Um es nochmal deutlicher zu bekräftigen, erklärt Paulus in Vers 4 anhand eines Beispiels, wie es sich wirklich verhält.
Vers 4: Gott wird ihn aufrecht erhalten!
Hier geht der Gedanke von Vers 3 weiter. Es handelt sich noch immer um den Bruder, der richtet. Und deswegen sagt Paulus:
(4) Wer bist du, dass du den Hausknecht eines anderen richtest? Er steht oder fällt seinem eigenen Herrn. Er wird aber aufrecht gehalten werden; denn Gott vermag ihn aufrecht zu halten.
Wer bist du…
Das ist schon ein starkes Wort. Denn hier offenbart Paulus, wie weit man mit dem richten eigentlich greift. Das ist nicht eine persönliche Meinung die man dem anderen so sagen darf, sondern:
…dass du den Hausknecht des anderen richtest?

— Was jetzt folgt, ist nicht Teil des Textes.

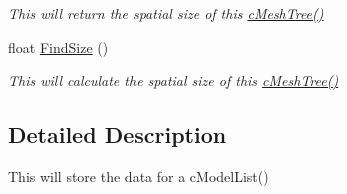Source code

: \begin{DoxyCompactItemize}
\begin{DoxyCompactList}\small\item\em This will return the spatial size of this \hyperlink{classc_mesh_tree_a5847e3ca4f4f2531c6b0df1cd2c7a783}{cMeshTree()} \end{DoxyCompactList}\item 
\hypertarget{classc_mesh_tree_a66008bdef8db37c172502b0c7de87e31}{
float \hyperlink{classc_mesh_tree_a66008bdef8db37c172502b0c7de87e31}{FindSize} ()}
\label{classc_mesh_tree_a66008bdef8db37c172502b0c7de87e31}

\begin{DoxyCompactList}\small\item\em This will calculate the spatial size of this \hyperlink{classc_mesh_tree_a5847e3ca4f4f2531c6b0df1cd2c7a783}{cMeshTree()} \end{DoxyCompactList}\end{DoxyCompactItemize}


\subsection{Detailed Description}
This will store the data for a cModelList()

Es geht hier um ein Einmischen in die Verhältnisse eines anderen.
Nur zur Wiederholung: Das ist im Kontext der Gemeinde. Nicht, wenn einer aus einer anderen Gemeinde (Korinth oder Philippi, oder eine andere) nach Rom kommt und von den Geschwistern gerichtet wird. Nein, es handelt sich um Geschwister in der SELBEN Gemeinde. Und beide haben den gleichen Ältesten. Und Paulus sagt nicht: „Geh zum Ältesten und lasse ihn entscheiden was zu machen ist!“ Nein, Paulus sagt, das es nicht deine Sache ist, den zu kritisieren oder zu ermahnen.

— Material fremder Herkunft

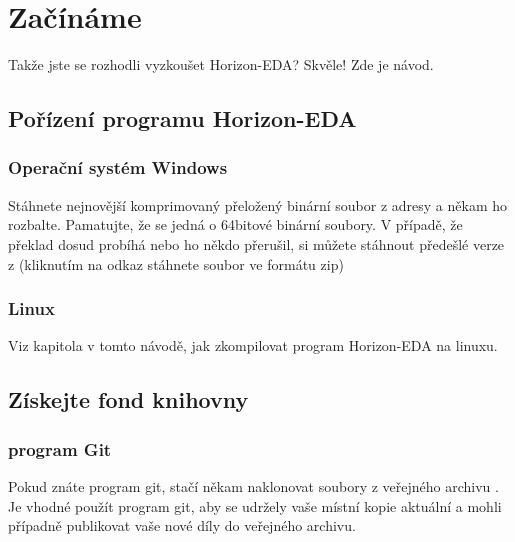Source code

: \documentclass[letterpaper,10pt,czech]{sphinxmanual}
\begin{document}
\chapter{Začínáme}
\label{\detokenize{getting-started_cz:zaciname}}\label{\detokenize{getting-started_cz::doc}}
Takže jste se rozhodli vyzkoušet Horizon-EDA? Skvěle! Zde je návod.


\section{Pořízení programu Horizon-EDA}
\label{\detokenize{getting-started_cz:porizeni-programu-horizon-eda}}

\subsection{Operační systém Windows}
\label{\detokenize{getting-started_cz:operacni-system-windows}}
Stáhnete nejnovější komprimovaný přeložený binární soubor z adresy 
a někam ho rozbalte. Pamatujte, že se jedná o 64bitové binární soubory. V případě, že překlad dosud probíhá  nebo ho někdo přerušil, si můžete stáhnout předešlé verze z
(kliknutím na odkaz stáhnete soubor ve formátu zip)


\subsection{Linux}
\label{\detokenize{getting-started_cz:linux}}
Viz kapitola
{\hyperref[\detokenize{build-linux_cz::doc}]{}} v tomto návodě, jak zkompilovat program Horizon-EDA na linuxu.


\section{Získejte fond knihovny}
\label{\detokenize{getting-started_cz:ziskejte-fond-knihovny}}

\subsection{program Git}
\label{\detokenize{getting-started_cz:program-git}}
Pokud znáte program git, stačí někam naklonovat soubory z veřejného archivu
. Je vhodné použít program git, aby se udržely vaše místní
kopie aktuální a mohli případně publikovat vaše nové díly do veřejného archivu.
\end{document}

Im ersten Jahrhundert war es üblich, Sklaven (in der Schlachter 2000 wird es meistens mit Knecht übersetzt) zu haben. Und dieser Sklave gehörten einem Herrn. Und dieser Sklave durfte nicht von einem anderen kritisiert oder bestraft werden, außer von seinem eigenen Herrn. Ein Fremder hatte nicht das Recht dazu. Und das haben die Römerbrief-Empfänger auch verstanden, dass es nicht geht. Man hatte einfach nicht die Rechte dazu.

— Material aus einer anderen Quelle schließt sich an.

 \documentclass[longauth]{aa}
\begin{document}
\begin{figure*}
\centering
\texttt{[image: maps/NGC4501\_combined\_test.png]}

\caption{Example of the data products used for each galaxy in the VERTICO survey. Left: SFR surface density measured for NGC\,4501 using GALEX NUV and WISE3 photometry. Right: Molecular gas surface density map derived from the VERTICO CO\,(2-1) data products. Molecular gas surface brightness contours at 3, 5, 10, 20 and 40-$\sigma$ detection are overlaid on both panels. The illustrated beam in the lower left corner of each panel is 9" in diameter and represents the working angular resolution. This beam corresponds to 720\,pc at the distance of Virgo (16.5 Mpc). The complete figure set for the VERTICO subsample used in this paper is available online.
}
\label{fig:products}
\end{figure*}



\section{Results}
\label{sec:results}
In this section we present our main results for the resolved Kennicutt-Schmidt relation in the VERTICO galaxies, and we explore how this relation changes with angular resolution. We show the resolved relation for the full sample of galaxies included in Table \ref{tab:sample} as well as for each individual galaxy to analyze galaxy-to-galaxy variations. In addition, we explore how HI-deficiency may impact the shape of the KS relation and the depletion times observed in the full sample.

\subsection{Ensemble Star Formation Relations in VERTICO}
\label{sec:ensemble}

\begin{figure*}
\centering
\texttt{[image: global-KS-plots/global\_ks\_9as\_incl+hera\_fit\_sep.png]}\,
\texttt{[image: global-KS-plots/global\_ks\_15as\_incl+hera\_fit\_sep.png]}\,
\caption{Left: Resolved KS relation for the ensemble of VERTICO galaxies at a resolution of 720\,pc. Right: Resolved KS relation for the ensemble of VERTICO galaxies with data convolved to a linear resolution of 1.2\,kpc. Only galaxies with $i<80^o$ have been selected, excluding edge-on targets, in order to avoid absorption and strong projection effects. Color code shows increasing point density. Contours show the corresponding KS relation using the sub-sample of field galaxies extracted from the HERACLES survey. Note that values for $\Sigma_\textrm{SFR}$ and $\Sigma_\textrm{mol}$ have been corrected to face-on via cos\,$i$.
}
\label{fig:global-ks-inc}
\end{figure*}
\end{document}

Und das bezieht Paulus nun auf das Richten:
Er steht oder fällt seinem eigenen Herrn
Das heißt, nur der eigene Herr entscheidet was mit diesem Sklaven getan wird. Dieser Sklave ist seinem Herrn verantwortlich.
Und wir sind Knechte und Sklaven Christi. Und der, der uns richtet ist allein Christus.
Vielleicht kommt jetzt wieder der Einwand, dass man dann ja gar nicht ermahnen oder urteilen darf. Ich erinnere nur noch einmal, dass es hier nicht um Gebote oder Verbote oder Moralisch eindeutig definierte Sachen geht. Es geht hier um Dinge, die nicht in der Bibel zu finden sind und die auch durch eine erste Ableitung nicht als Sünde betrachtet, werden können.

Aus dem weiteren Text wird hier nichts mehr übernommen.